(Stored data entries)
Start of Block
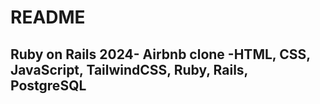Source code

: # README

## Ruby on Rails 2024- Airbnb clone -HTML, CSS, JavaScript, TailwindCSS, Ruby, Rails, PostgreSQL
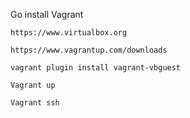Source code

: Go install Vagrant

`https://www.virtualbox.org`

`https://www.vagrantup.com/downloads`

`vagrant plugin install vagrant-vbguest`

`Vagrant up`

`Vagrant ssh`
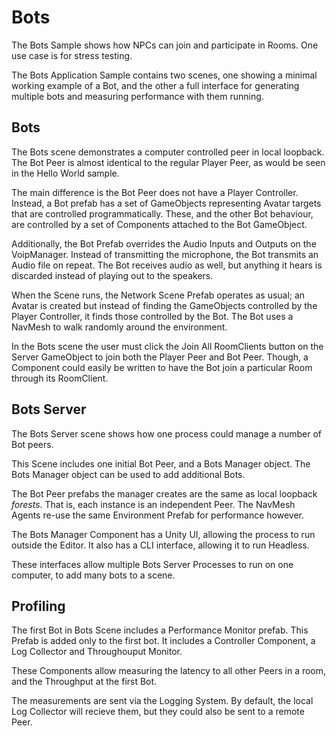 # Bots

The Bots Sample shows how NPCs can join and participate in Rooms. One use case is for stress testing.

The Bots Application Sample contains two scenes, one showing a minimal working example of a Bot, and the other a full interface for generating multiple bots and measuring performance with them running.

## Bots

The Bots scene demonstrates a computer controlled peer in local loopback. The Bot Peer is almost identical to the regular Player Peer, as would be seen in the Hello World sample.

The main difference is the Bot Peer does not have a Player Controller. Instead, a Bot prefab has a set of GameObjects representing Avatar targets that are controlled programmatically. These, and the other Bot behaviour, are controlled by a set of Components attached to the Bot GameObject.

Additionally, the Bot Prefab overrides the Audio Inputs and Outputs on the VoipManager. Instead of transmitting the microphone, the Bot transmits an Audio file on repeat. The Bot receives audio as well, but anything it hears is discarded instead of playing out to the speakers.

When the Scene runs, the Network Scene Prefab operates as usual; an Avatar is created but instead of finding the GameObjects controlled by the Player Controller, it finds those controlled by the Bot. The Bot uses a NavMesh to walk randomly around the environment.

In the Bots scene the user must click the Join All RoomClients button on the Server GameObject to join both the Player Peer and Bot Peer.
Though, a Component could easily be written to have the Bot join a particular Room through its RoomClient.

## Bots Server

The Bots Server scene shows how one process could manage a number of Bot peers. 

This Scene includes one initial Bot Peer, and a Bots Manager object. The Bots Manager object can be used to add additional Bots. 

The Bot Peer prefabs the manager creates are the same as local loopback _forests_. That is, each instance is an independent Peer. The NavMesh Agents re-use the same Environment Prefab for performance however.

The Bots Manager Component has a Unity UI, allowing the process to run outside the Editor. It also has a CLI interface, allowing it to run Headless.

These interfaces allow multiple Bots Server Processes to run on one computer, to add many bots to a scene.

## Profiling

The first Bot in Bots Scene includes a Performance Monitor prefab. This Prefab is added only to the first bot. It includes a Controller Component, a Log Collector and Throughouput Monitor. 

These Components allow measuring the latency to all other Peers in a room, and the Throughput at the first Bot. 

The measurements are sent via the Logging System. By default, the local Log Collector will recieve them, but they could also be sent to a remote Peer.
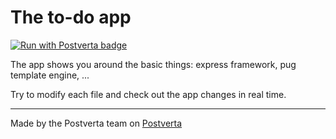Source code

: # The to-do app

[![Run with Postverta badge](http://postverta.io/badge.svg)](http://postverta.io/direct/postverta/expressjs-start)

The app shows you around the basic things: express framework, pug template engine, ...

Try to modify each file and check out the app changes in real time.

---

Made by the Postverta team on [Postverta](http://postverta.com)
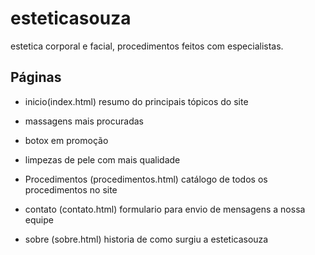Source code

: # esteticasouza
estetica corporal e facial, procedimentos feitos com especialistas.

## Páginas

* inicio(index.html)
resumo do principais tópicos do site
* massagens mais procuradas
* botox em promoção
* limpezas de pele com mais qualidade

* Procedimentos (procedimentos.html)
catálogo de todos os procedimentos no site

* contato (contato.html)
formulario para envio de mensagens a nossa equipe

* sobre (sobre.html)
 historia de como surgiu a esteticasouza
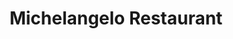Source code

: ---
title: "Michelangelo Restaurant"
address: "Main Street, Celbridge, Co. Kildare"
tel: "+353 (0)16 27 1809"
county: "Kildare"
category: "Italian Restaurants"
type: "Content"
lat: "53.339195251464844"
lng: "-6.5431976318359375"
---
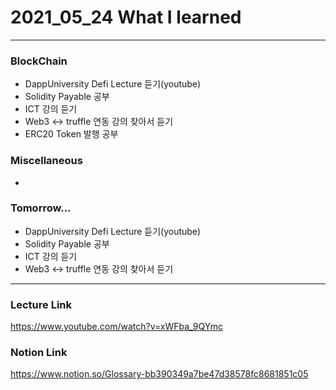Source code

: # 2021_05_24 What I learned

-----

### BlockChain

* DappUniversity Defi Lecture 듣기(youtube)
* Solidity Payable 공부
* ICT 강의 듣기
* Web3 <-> truffle 연동 강의 찾아서 듣기
* ERC20 Token 발행 공부


### Miscellaneous

* 

### Tomorrow...

* DappUniversity Defi Lecture 듣기(youtube)
* Solidity Payable 공부
* ICT 강의 듣기
* Web3 <-> truffle 연동 강의 찾아서 듣기

-----

### Lecture Link

<https://www.youtube.com/watch?v=xWFba_9QYmc>

### Notion Link

<https://www.notion.so/Glossary-bb390349a7be47d38578fc8681851c05>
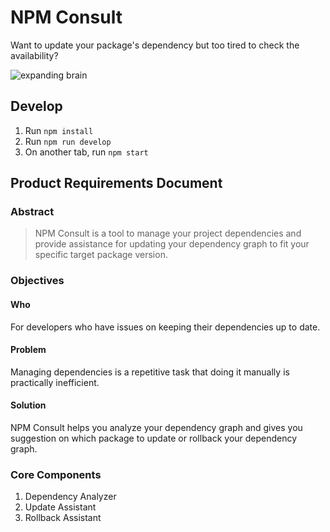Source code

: # NPM Consult

Want to update your package's dependency but too tired to check the availability?

![expanding brain](https://github.com/rromadhoni/npm-consult/raw/master/npm-consult.jpeg "Expanding Brain")

## Develop

1. Run `npm install`
2. Run `npm run develop`
3. On another tab, run `npm start`

## Product Requirements Document

### Abstract

> NPM Consult is a tool to manage your project dependencies and provide assistance for updating
your dependency graph to fit your specific  target package version.

### Objectives

#### Who

For developers who have issues on keeping their dependencies up to date.

#### Problem

Managing dependencies is a repetitive task that doing it manually is practically inefficient.

#### Solution

NPM Consult helps you analyze your dependency graph and gives you suggestion on which package
to update or rollback your dependency graph.

### Core Components

1. Dependency Analyzer
2. Update Assistant
3. Rollback Assistant
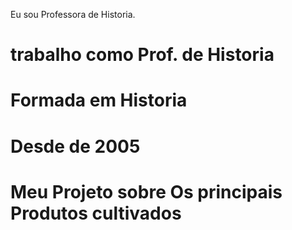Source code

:Eu sou Professora de Historia.
# trabalho como Prof. de Historia  
# Formada em Historia
# Desde de 2005
# Meu Projeto sobre Os principais Produtos cultivados
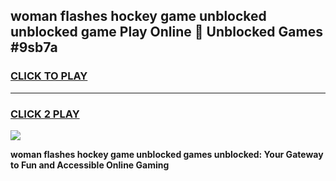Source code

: 
## woman flashes hockey game unblocked unblocked game Play Online 👋 Unblocked Games #9sb7a
<h3>
<a href="https://premium.freeplayer.one?title=woman_flashes_hockey_game_unblocked&ref=21F">CLICK TO PLAY</a></h3>
<hr>

<h3>
<a href="https://premium.freeplayer.one?title=woman_flashes_hockey_game_unblocked&ref=21F">CLICK 2 PLAY</a>
  
</h3>

<a href="https://premium.freeplayer.one?title=woman_flashes_hockey_game_unblocked&ref=21F/"><img src="https://clearcache.store/games.png"></a>


**woman flashes hockey game unblocked games unblocked: Your Gateway to Fun and Accessible Online Gaming**
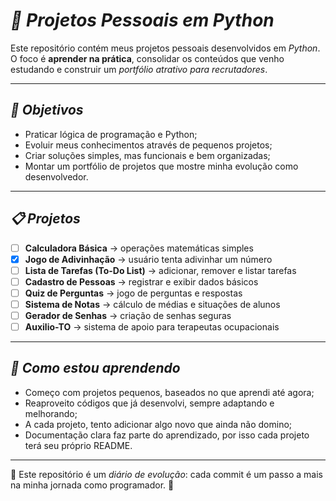 # *🐍 Projetos Pessoais em Python*

Este repositório contém meus projetos pessoais desenvolvidos em *Python*.  
O foco é **aprender na prática**, consolidar os conteúdos que venho estudando e construir um *portfólio atrativo para recrutadores*.

---

## *🎯 Objetivos*
* Praticar lógica de programação e Python;  
* Evoluir meus conhecimentos através de pequenos projetos;  
* Criar soluções simples, mas funcionais e bem organizadas;  
* Montar um portfólio de projetos que mostre minha evolução como desenvolvedor.  

---

## *📋 Projetos*
* [ ] **Calculadora Básica** → operações matemáticas simples  
* [x] **Jogo de Adivinhação** → usuário tenta adivinhar um número  
* [ ] **Lista de Tarefas (To-Do List)** → adicionar, remover e listar tarefas  
* [ ] **Cadastro de Pessoas** → registrar e exibir dados básicos  
* [ ] **Quiz de Perguntas** → jogo de perguntas e respostas  
* [ ] **Sistema de Notas** → cálculo de médias e situações de alunos  
* [ ] **Gerador de Senhas** → criação de senhas seguras  
* [ ] **Auxilio-TO**  → sistema de apoio para terapeutas ocupacionais  

---

## *🚀 Como estou aprendendo*
* Começo com projetos pequenos, baseados no que aprendi até agora;  
* Reaproveito códigos que já desenvolvi, sempre adaptando e melhorando;  
* A cada projeto, tento adicionar algo novo que ainda não domino;  
* Documentação clara faz parte do aprendizado, por isso cada projeto terá seu próprio README.  

---

📌 Este repositório é um *diário de evolução*: cada commit é um passo a mais na minha jornada como programador. 🙂
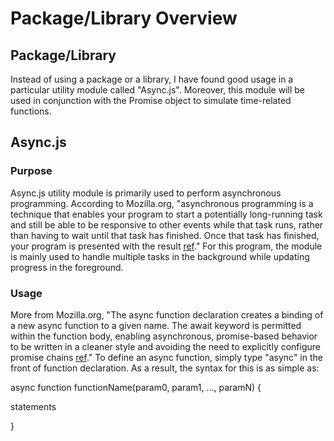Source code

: # Package/Library Overview
## Package/Library
Instead of using a package or a library, I have found good usage in a particular utility module called "Async.js". Moreover, this module will be used in conjunction with the Promise object to simulate time-related functions. 

## Async.js
### Purpose
Async.js utility module is primarily used to perform asynchronous programming. According to Mozilla.org, "asynchronous programming is a technique that enables your program to start a potentially long-running task and still be able to be responsive to other events while that task runs, rather than having to wait until that task has finished. Once that task has finished, your program is presented with the result [ref](https://developer.mozilla.org/en-US/docs/Learn/JavaScript/Asynchronous/Introducing)." For this program, the module is mainly used to handle multiple tasks in the background while updating progress in the foreground.

### Usage
More from Mozilla.org, "The async function declaration creates a binding of a new async function to a given name. The await keyword is permitted within the function body, enabling asynchronous, promise-based behavior to be written in a cleaner style and avoiding the need to explicitly configure promise chains [ref](https://developer.mozilla.org/en-US/docs/Web/JavaScript/Reference/Statements/async_function)." To define an async function, simply type "async" in the front of function declaration. As a result, the syntax for this is as simple as:

  async function functionName(param0, param1, ..., paramN) {
  
  statements
  
  }
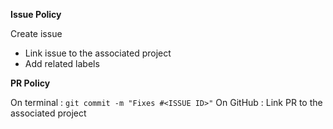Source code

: **Issue Policy**

Create issue
- Link issue to the associated project
- Add related labels

**PR Policy**

On terminal : ``git commit -m "Fixes #<ISSUE ID>"``
On GitHub : Link PR to the associated project
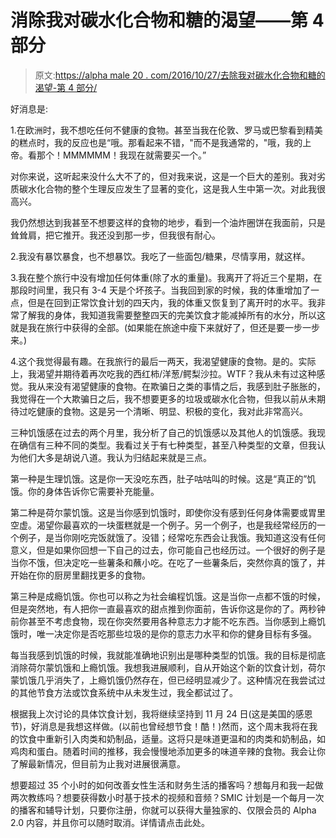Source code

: # 消除我对碳水化合物和糖的渴望——第 4 部分

> 原文:[https://alpha male 20 . com/2016/10/27/去除我对碳水化合物和糖的渴望-第 4 部分/](https://alphamale20.com/2016/10/27/removing-my-cravings-for-carbs-and-sugar-part-4/)

好消息是:

1.在欧洲时，我不想吃任何不健康的食物。甚至当我在伦敦、罗马或巴黎看到精美的糕点时，我的反应也是“哦。那看起来不错，"而不是我通常的，"哦，我的上帝。看那个！MMMMMM！我现在就需要买一个。”

对你来说，这听起来没什么大不了的，但对我来说，这是一个巨大的差别。我对劣质碳水化合物的整个生理反应发生了显著的变化，这是我人生中第一次。对此我很高兴。

我仍然想达到我甚至不想要这样的食物的地步，看到一个油炸圈饼在我面前，只是耸耸肩，把它推开。我还没到那一步，但我很有耐心。

2.我没有暴饮暴食，也不想暴饮。我吃了一些面包/糖果，尽情享用，就这样。

3.我在整个旅行中没有增加任何体重(除了水的重量)。我离开了将近三个星期，在那段时间里，我只有 3-4 天是个坏孩子。当我回到家的时候，我的体重增加了一点，但是在回到正常饮食计划的四天内，我的体重又恢复到了离开时的水平。我非常了解我的身体，我知道我需要整整四天的完美饮食才能减掉所有的水分，所以这就是我在旅行中获得的全部。(如果能在旅途中瘦下来就好了，但还是要一步一步来。)

4.这个我觉得最有趣。在我旅行的最后一两天，我渴望健康的食物。是的。实际上，我渴望并期待着再次吃我的西红柿/洋葱/鳄梨沙拉。WTF？我从未有过这种感觉。我从来没有渴望健康的食物。在欺骗日之类的事情之后，我感到肚子胀胀的，我觉得在一个大欺骗日之后，我不想要更多的垃圾或碳水化合物，但我以前从未期待过吃健康的食物。这是另一个清晰、明显、积极的变化，我对此非常高兴。

三种饥饿感在过去的两个月里，我分析了自己的饥饿感以及其他人的饥饿感。我现在确信有三种不同的类型。我看过关于有七种类型，甚至八种类型的文章，但我认为他们大多是胡说八道。我认为归结起来就是三点。

第一种是生理饥饿。这是你一天没吃东西，肚子咕咕叫的时候。这是“真正的”饥饿。你的身体告诉你它需要补充能量。

第二种是荷尔蒙饥饿。这是当你感到饥饿时，即使你没有感到任何身体需要或胃里空虚。渴望你最喜欢的一块蛋糕就是一个例子。另一个例子，也是我经常经历的一个例子，是当你刚吃完饭就饿了。没错；经常吃东西会让我饿。我知道这没有任何意义，但是如果你回想一下自己的过去，你可能自己也经历过。一个很好的例子是当你不饿，但决定吃一些薯条和蘸小吃。在吃了一些薯条后，突然你真的饿了，并开始在你的厨房里翻找更多的食物。

第三种是成瘾饥饿。你也可以称之为社会编程饥饿。这是当你一点都不饿的时候，但是突然地，有人把你一直最喜欢的甜点推到你面前，告诉你这是你的了。两秒钟前你甚至不考虑食物，现在你突然要用各种意志力才能不吃东西。当你感到上瘾饥饿时，唯一决定你是否吃那些垃圾的是你的意志力水平和你的健身目标有多强。

每当我感到饥饿的时候，我就能准确地识别出是哪种类型的饥饿。我的目标是彻底消除荷尔蒙饥饿和上瘾饥饿。我想我进展顺利，自从开始这个新的饮食计划，荷尔蒙饥饿几乎消失了，上瘾饥饿仍然存在，但已经明显减少了。这种情况在我尝试过的其他节食方法或饮食系统中从未发生过，我全都试过了。

根据我上次讨论的具体饮食计划，我将继续坚持到 11 月 24 日(这是美国的感恩节)，好消息是我想这样做。(以前也曾经想节食！酷！)然而，这个周末我将在我的饮食中重新引入肉类和奶制品，适量。这将只是味道更温和的肉类和奶制品，如鸡肉和蛋白。随着时间的推移，我会慢慢地添加更多的味道辛辣的食物。我会让你了解最新情况，但目前为止我对进展很满意。

想要超过 35 个小时的如何改善女性生活和财务生活的播客吗？想每月和我一起做两次教练吗？想要获得数小时基于技术的视频和音频？SMIC 计划是一个每月一次的播客和辅导计划，只要你注册，你就可以获得大量独家的、仅限会员的 Alpha 2.0 内容，并且你可以随时取消。详情请点击此处。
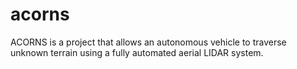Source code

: # acorns
ACORNS is a project that allows an autonomous vehicle to traverse unknown terrain using a fully automated aerial LIDAR system.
End of Block
• [What the task asks] While skipping the pictures, transcribe the data above from the line showing "massagens mais procuradas" through the line showing "#### Problem", exactly and with both ends.

• [Answer section]
* massagens mais procuradas
* botox em promoção
* limpezas de pele com mais qualidade

* Procedimentos (procedimentos.html)
catálogo de todos os procedimentos no site

* contato (contato.html)
formulario para envio de mensagens a nossa equipe

* sobre (sobre.html)
 historia de como surgiu a esteticasouza
Source code

: ---
title: "Michelangelo Restaurant"
address: "Main Street, Celbridge, Co. Kildare"
tel: "+353 (0)16 27 1809"
county: "Kildare"
category: "Italian Restaurants"
type: "Content"
lat: "53.339195251464844"
lng: "-6.5431976318359375"
---
Source code

: # 2021_05_24 What I learned

-----

### BlockChain

* DappUniversity Defi Lecture 듣기(youtube)
* Solidity Payable 공부
* ICT 강의 듣기
* Web3 <-> truffle 연동 강의 찾아서 듣기
* ERC20 Token 발행 공부


### Miscellaneous

* 

### Tomorrow...

* DappUniversity Defi Lecture 듣기(youtube)
* Solidity Payable 공부
* ICT 강의 듣기
* Web3 <-> truffle 연동 강의 찾아서 듣기

-----

### Lecture Link

<https://www.youtube.com/watch?v=xWFba_9QYmc>

### Notion Link

<https://www.notion.so/Glossary-bb390349a7be47d38578fc8681851c05>
Source code

: # NPM Consult

Want to update your package's dependency but too tired to check the availability?

![expanding brain](https://github.com/rromadhoni/npm-consult/raw/master/npm-consult.jpeg "Expanding Brain")

## Develop

1. Run `npm install`
2. Run `npm run develop`
3. On another tab, run `npm start`

## Product Requirements Document

### Abstract

> NPM Consult is a tool to manage your project dependencies and provide assistance for updating
your dependency graph to fit your specific  target package version.

### Objectives

#### Who

For developers who have issues on keeping their dependencies up to date.

#### Problem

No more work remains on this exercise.